Tips for investing in Real Estate!
If you’re fed up with the “paltry returns” you get on bonds, the “insulting interest” rates paid by banks, and the “roller coaster” ride of stock market, you might consider turning to rental real estate to supplement your income. Here are Tips for investing in Real Estate!
Understand how you will take ownership of the property by consulting with your accountant and lawyer. There are some benefits in taking title in the name of a limited company, in order to protect yourself against personal liability should someone get hurt on the property and for other tax planning purposes and so on. However, on the other hand, you will also have to pay approx $1,000 in incorporation fees and have to file a separate tax return each year for your company.
Keep proper records of income and expenses for your investment property.
Do not mingle these with your personal bank account as it will become difficult to properly trace this when you have to file a tax return at the end of the year, regardless whether you own the investment in your personal name or incorporation.
If you are buying with a partner, make sure you have a proper partnership or joint venture agreement to protect both of you should things not work out as planned. In particular, provisions should be made if one of the partners wants to sell and the other doesn’t, one partner is not paying their share of expenses or what happens if one of the partners dies and so on!
The sweet spot in the rental market is for single people: young singles, divorced middle-agers, and retired widows. Most of these people do not need, and will not pay for, a larger unit.
The one bedroom condo is the Toyota Corolla of the rental market. There’s nothing sexy about it, but for most people it offers the best value, and is the easiest property to manage.
It is never a good thing to be the last person to buy in an area, at the top of the market. Look at areas where there are new Starbucks and Home Depot stores. They have done their own research to make sure that the area is expanding. That is where you want to be.
When you try to take in all the information out there relating to a potential real estate investment, it feels sometimes as though there is too much information. How do you make an informed decision? Watch what experienced investors look for. Make sure you properly qualify all tenants in advance. Use a property manager so you don’t have annoying phone calls about repairs in the middle of the night.
Have a plan before you start looking for a location to invest in real estate. Look for areas where unemployment is low, with schools and public transit nearby. A good rule of thumb is not to invest anywhere that takes more than one hour to reach by car.
When you buy real estate, it should not be for an expectation of a quick flip for profit. As long as the property is cash-flow positive and you can carry the property for a few years, eventually the property will rise in value. Then you do not have to worry about short-term interest rate hikes or other external events that may affect the price of real estate in the short term. If you have a partner, make sure that there is an agreement in place that states what will happen if things do not go well down the road. For example, use a buy/sell clause to end a relationship without having to resort to lawyers or expensive court proceedings.
Have any property inspected by a professional home inspector.
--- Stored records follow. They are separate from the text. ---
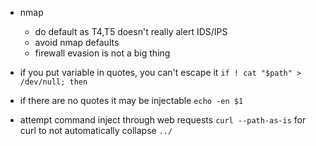 - nmap
	- do default as T4,T5 doesn't really alert IDS/IPS
	- avoid nmap defaults
	- firewall evasion is not a big thing

- if you put variable in quotes, you can't escape it
`if ! cat "$path" > /dev/null; then`
- if there are no quotes it may be injectable
`echo -en $1`
- attempt command inject through web requests
`curl --path-as-is` for curl to not automatically collapse `../`





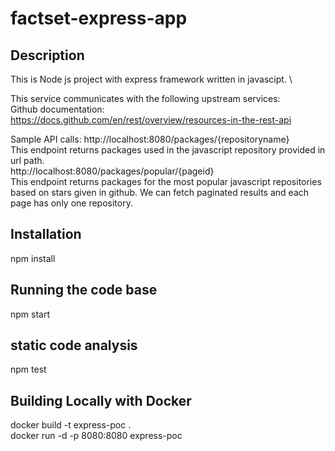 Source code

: # factset-express-app

## Description

This is Node js project with express framework written in javascipt. \

This service communicates with the following upstream services:\
Github documentation: https://docs.github.com/en/rest/overview/resources-in-the-rest-api

Sample API calls:
http://localhost:8080/packages/{repositoryname} <br/>
   This endpoint returns packages used in the javascript repository provided in url path. <br/>
http://localhost:8080/packages/popular/{pageid} <br/>
   This endpoint returns packages for the most popular javascript repositories based on stars given in github. We can fetch paginated results and each page has only one repository. <br/>

## Installation

 npm install


## Running the code base

npm start

## static code analysis

npm test

## Building Locally with Docker

 docker build -t express-poc . <br/>
 docker run -d -p 8080:8080 express-poc <br/>



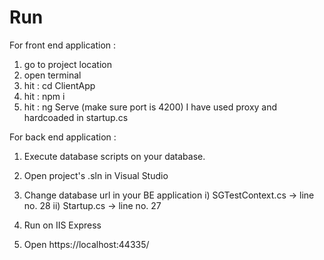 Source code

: # Run
For front end application : 

1) go to project location
2) open terminal
3) hit : cd ClientApp
4) hit : npm i
5) hit : ng Serve (make sure port is 4200) I have used proxy and hardcoaded in startup.cs

For back end application : 

1) Execute database scripts on your database.

2) Open project's .sln in Visual Studio
3) Change database url in your BE application
  i) SGTestContext.cs -> line no. 28
  ii) Startup.cs -> line no. 27

5) Run on IIS Express

8) Open https://localhost:44335/
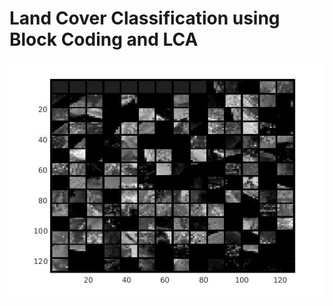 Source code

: # Land Cover Classification using Block Coding and LCA

![alt tag](https://github.com/MichaelTeti/LandCoverClassification/blob/master/untitled.jpg)
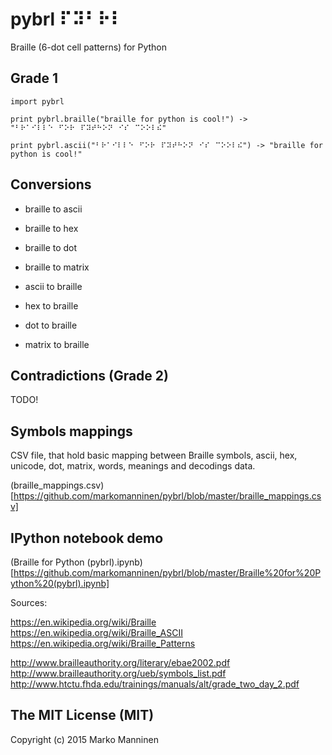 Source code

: # pybrl ⠏⠽⠃⠗⠇

Braille (6-dot cell patterns) for Python

## Grade 1

	import pybrl

	print pybrl.braille("braille for python is cool!") -> "⠃⠗⠁⠊⠇⠇⠑⠀⠋⠕⠗⠀⠏⠽⠞⠓⠕⠝⠀⠊⠎⠀⠉⠕⠕⠇⠮"

	print pybrl.ascii("⠃⠗⠁⠊⠇⠇⠑⠀⠋⠕⠗⠀⠏⠽⠞⠓⠕⠝⠀⠊⠎⠀⠉⠕⠕⠇⠮") -> "braille for python is cool!"

## Conversions

- braille to ascii
- braille to hex
- braille to dot
- braille to matrix

- ascii to braille
- hex to braille
- dot to braille
- matrix to braille

## Contradictions (Grade 2)

TODO!

## Symbols mappings

CSV file, that hold basic mapping between Braille symbols, ascii, hex, unicode, dot, matrix, words, meanings and decodings data.

(braille_mappings.csv)[https://github.com/markomanninen/pybrl/blob/master/braille_mappings.csv]

## IPython notebook demo

(Braille for Python (pybrl).ipynb)[https://github.com/markomanninen/pybrl/blob/master/Braille%20for%20Python%20(pybrl).ipynb]

Sources:

https://en.wikipedia.org/wiki/Braille
https://en.wikipedia.org/wiki/Braille_ASCII
https://en.wikipedia.org/wiki/Braille_Patterns

http://www.brailleauthority.org/literary/ebae2002.pdf
http://www.brailleauthority.org/ueb/symbols_list.pdf
http://www.htctu.fhda.edu/trainings/manuals/alt/grade_two_day_2.pdf 

## The MIT License (MIT)

Copyright (c) 2015 Marko Manninen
In addition, find a contractor who you can trust to give you the right advice for any minor repairs or renovations that may be required, especially for older properties, in order to add the most value to your investment.
It takes a lot of courage to make that first investment in real estate. It is always easier to find a reason not to. Remember that with real estate, you are borrowing about 80 per cent from a lender and your return will likely be much more than any investment in the stock market over time, primarily because you are leveraging the lender’s money. Have comfort that most people who do decide to invest in real estate, with the right research, are usually very happy later.
Hire an experienced property manager to assist you in finding suitable tenants and dealing with any ongoing maintenance, repairs or other complaints by tenants. You do not wish to be woken up in the middle of the night to handle emergency repairs. Budget an additional $100 per month for this service.
Be careful not to buy and sell properties quickly. The CRA may view this activity as business income. This means that you will have to pay tax on any profit you make on your investment. It is preferable to buy properties for the long term, rent them out and use your positive cash flow to reduce the amount of your mortgage owing, building equity in your property. If you then sell years later for a profit, it will likely be classified as a capital gain and thus one half of your gain will be tax free.
If you already own your own home, you know that at some point you’ll inevitably face an unexpected expense—the dishwasher breaks, the roof leaks, or the condo association hits you with an assessment. You need to keep a cash reserve to take care of any surprises, including the possibility that your unit might be unoccupied for a (hopefully short) period of time. You also need to build these irregular expenses into your financial equation to help you decide, in the final analysis, if the whole project is worth it.
Don’t be afraid to walk away if the deal does not work for you, no matter how much time you may have invested in the property.
That’s why they always say, “It’s not who start the game, but who finishes it!”